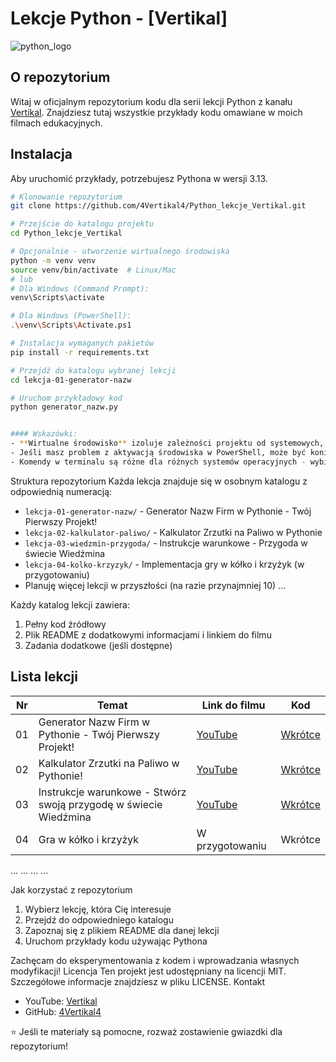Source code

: # Lekcje Python - [Vertikal]

![python_logo](https://github.com/user-attachments/assets/6daeb98d-ea40-4f94-956f-8b03db9aac0d)

## O repozytorium

Witaj w oficjalnym repozytorium kodu dla serii lekcji Python z kanału [Vertikal]([link_do_kanału](https://www.youtube.com/@vertikal537/featured)). Znajdziesz tutaj wszystkie przykłady kodu omawiane w moich filmach edukacyjnych.

## Instalacja

Aby uruchomić przykłady, potrzebujesz Pythona w wersji 3.13.

```bash
# Klonowanie repozytorium
git clone https://github.com/4Vertikal4/Python_lekcje_Vertikal.git

# Przejście do katalogu projektu
cd Python_lekcje_Vertikal

# Opcjonalnie - utworzenie wirtualnego środowiska
python -m venv venv
source venv/bin/activate  # Linux/Mac
# lub
# Dla Windows (Command Prompt):
venv\Scripts\activate

# Dla Windows (PowerShell):
.\venv\Scripts\Activate.ps1

# Instalacja wymaganych pakietów
pip install -r requirements.txt

# Przejdź do katalogu wybranej lekcji
cd lekcja-01-generator-nazw

# Uruchom przykładowy kod
python generator_nazw.py


#### Wskazówki:
- **Wirtualne środowisko** izoluje zależności projektu od systemowych, co jest dobrą praktyką
- Jeśli masz problem z aktywacją środowiska w PowerShell, może być konieczne włączenie wykonywania skryptów: `Set-ExecutionPolicy -ExecutionPolicy RemoteSigned -Scope CurrentUser`
- Komendy w terminalu są różne dla różnych systemów operacyjnych - wybierz odpowiednią dla swojego
```

Struktura repozytorium
Każda lekcja znajduje się w osobnym katalogu z odpowiednią numeracją:

- `lekcja-01-generator-nazw/` - Generator Nazw Firm w Pythonie - Twój Pierwszy Projekt!
- `lekcja-02-kalkulator-paliwo/` - Kalkulator Zrzutki na Paliwo w Pythonie
- `lekcja-03-wiedzmin-przygoda/` - Instrukcje warunkowe - Przygoda w świecie Wiedźmina
- `lekcja-04-kolko-krzyzyk/` - Implementacja gry w kółko i krzyżyk (w przygotowaniu)
- Planuję więcej lekcji w przyszłości (na razie przynajmniej 10)
    ...

Każdy katalog lekcji zawiera:

1. Pełny kod źródłowy
2. Plik README z dodatkowymi informacjami i linkiem do filmu
3. Zadania dodatkowe (jeśli dostępne)

## Lista lekcji

| Nr | Temat | Link do filmu | Kod |
|----|-------|---------------|-----|
| 01 | Generator Nazw Firm w Pythonie - Twój Pierwszy Projekt! | [YouTube](https://youtu.be/Xhax22aEEgQ) | [Wkrótce](#) |
| 02 | Kalkulator Zrzutki na Paliwo w Pythonie! | [YouTube](https://youtu.be/kVExIJ3WLfI) | [Wkrótce](#) |
| 03 | Instrukcje warunkowe - Stwórz swoją przygodę w świecie Wiedźmina | [YouTube](https://youtu.be/8CEfPKXmxHA) | [Wkrótce](#) |
| 04 | Gra w kółko i krzyżyk | W przygotowaniu | Wkrótce |

...	...	...	...

Jak korzystać z repozytorium

1. Wybierz lekcję, która Cię interesuje
2. Przejdź do odpowiedniego katalogu
3. Zapoznaj się z plikiem README dla danej lekcji
4. Uruchom przykłady kodu używając Pythona

Zachęcam do eksperymentowania z kodem i wprowadzania własnych modyfikacji!
Licencja
Ten projekt jest udostępniany na licencji MIT. Szczegółowe informacje znajdziesz w pliku LICENSE.
Kontakt

- YouTube: [Vertikal](https://www.youtube.com/@vertikal537/featured)
- GitHub: [4Vertikal4](https://github.com/4Vertikal4)

⭐ Jeśli te materiały są pomocne, rozważ zostawienie gwiazdki dla repozytorium!

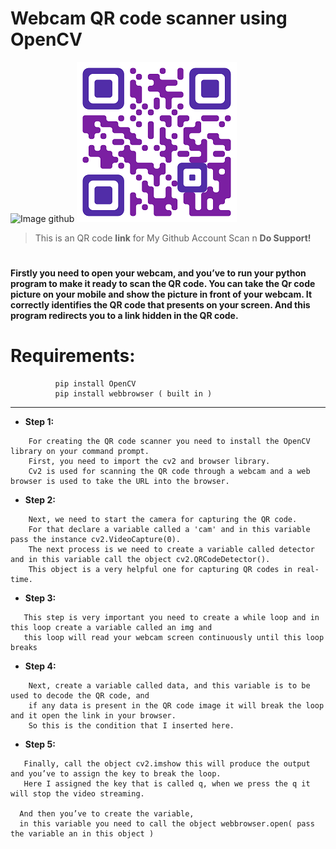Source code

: # Webcam QR code scanner using OpenCV

![Image github](https://myoctocat.com/assets/images/base-octocat.svg)
![This is an QR code for My Github Account](https://github.com/Veerendra-K/QR-code-Scanner-with-OpenCV/blob/main/Github-QR.png) 
> This is an QR code **link** for My Github Account Scan n **Do Support!**

#

<strong> Firstly you need to open your webcam, and you’ve to run your python program to make it ready to scan the QR code. You can take the Qr code picture on your mobile and show the picture in front of your webcam. It correctly identifies the QR code that presents on your screen. And this program redirects you to a link hidden in the QR code.</strong>

# Requirements:
              pip install OpenCV
              pip install webbrowser ( built in )
----------------------------------------------------------------------------------------------------
- <strong> Step 1: </strong>
```
    For creating the QR code scanner you need to install the OpenCV library on your command prompt.
    First, you need to import the cv2 and browser library.
    Cv2 is used for scanning the QR code through a webcam and a web browser is used to take the URL into the browser. 
```

- <strong> Step 2: </strong>
``` 
    Next, we need to start the camera for capturing the QR code. 
    For that declare a variable called a 'cam' and in this variable pass the instance cv2.VideoCapture(0). 
    The next process is we need to create a variable called detector and in this variable call the object cv2.QRCodeDetector(). 
    This object is a very helpful one for capturing QR codes in real-time. 
```

- <strong> Step 3: </strong>
``` 
   This step is very important you need to create a while loop and in this loop create a variable called an img and 
   this loop will read your webcam screen continuously until this loop breaks
```

- <strong> Step 4: </strong>
``` 
    Next, create a variable called data, and this variable is to be used to decode the QR code, and 
    if any data is present in the QR code image it will break the loop and it open the link in your browser. 
    So this is the condition that I inserted here.
```

- <strong> Step 5: </strong>
``` 
   Finally, call the object cv2.imshow this will produce the output and you’ve to assign the key to break the loop. 
   Here I assigned the key that is called q, when we press the q it will stop the video streaming.

  And then you’ve to create the variable, 
  in this variable you need to call the object webbrowser.open( pass the variable an in this object )
```
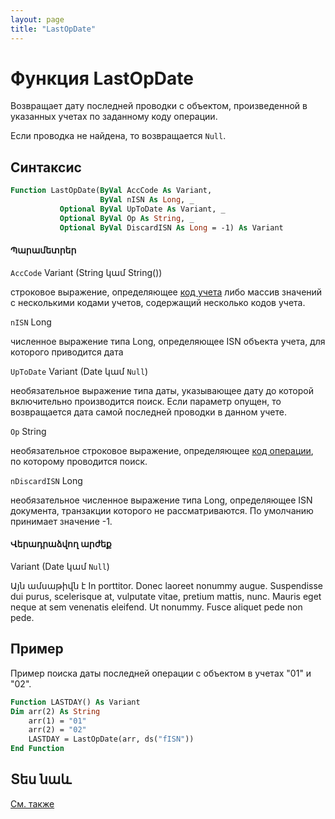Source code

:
 ```yaml
---
layout: page
title: "LastOpDate"
---
```


[Variant]: {{site.baseurl}}/HTM/Types/Variant.md
[String]: {{site.baseurl}}/HTM/Types/String.md
[Date]: {{site.baseurl}}/HTM/Types/Date.md
[Long]: {{site.baseurl}}/HTM/Types/Long.md
[Null]: {{site.baseurl}}/HTM/Types/Null.md


# Функция LastOpDate

Возвращает дату последней проводки c объектом, произведенной в указанных учетах по заданному коду операции.

Если проводка не найдена, то возвращается `Null`.


## Синтаксис


``` vb
Function LastOpDate(ByVal AccCode As Variant, 
                    ByVal nISN As Long, _
           Optional ByVal UpToDate As Variant, _
           Optional ByVal Op As String, _
           Optional ByVal DiscardISN As Long = -1) As Variant
```

#### Պարամետրեր



`AccCode` Variant (String կամ String())  

строковое выражение, определяющее [код учета](../../../Defs/Accounting.html) либо массив значений с несколькими кодами учетов, содержащий несколько кодов учета.

`nISN` Long  

численное выражение типа Long, определяющее ISN объекта учета, для которого приводится дата

`UpToDate` Variant (Date կամ `Null`)  

необязательное выражение типа даты, указывающее дату до которой включительно производится поиск. Если параметр опущен, то возвращается дата самой последней проводки в данном учете.

`Op` String  

необязательное строковое выражение, определяющее [код операции](../../../Defs/Accounting.html), по которому проводится поиск.

`nDiscardISN` Long  

необязательное численное выражение типа Long, определяющее ISN документа, транзакции которого не рассматриваются. По умолчанию принимает значение -1.

#### Վերադրաձվող արժեք

Variant (Date կամ `Null`)  

Այն ամսաթիվն է 
In porttitor. Donec laoreet nonummy augue. Suspendisse dui purus, scelerisque at, vulputate vitae, pretium mattis, nunc. Mauris eget neque at sem venenatis eleifend. Ut nonummy. Fusce aliquet pede non pede.


## Пример

Пример поиска даты последней операции с объектом в учетах "01" и "02".

``` vb
Function LASTDAY() As Variant
Dim arr(2) As String
    arr(1) = "01"
    arr(2) = "02"
    LASTDAY = LastOpDate(arr, ds("fISN"))
End Function
```


## Տես նաև

[См. также](LastOpDate2.html)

» **Work request**
In the listing above, find the line containing "Ten projekt jest" and the line containing "scanner using OpenCV"; print those lines and every line between them exactly, leaving out pictures.

» **The answer**
Ten projekt jest udostępniany na licencji MIT. Szczegółowe informacje znajdziesz w pliku LICENSE.
Kontakt

- YouTube: [Vertikal](https://www.youtube.com/@vertikal537/featured)
- GitHub: [4Vertikal4](https://github.com/4Vertikal4)

⭐ Jeśli te materiały są pomocne, rozważ zostawienie gwiazdki dla repozytorium!

Source code

: # Webcam QR code scanner using OpenCV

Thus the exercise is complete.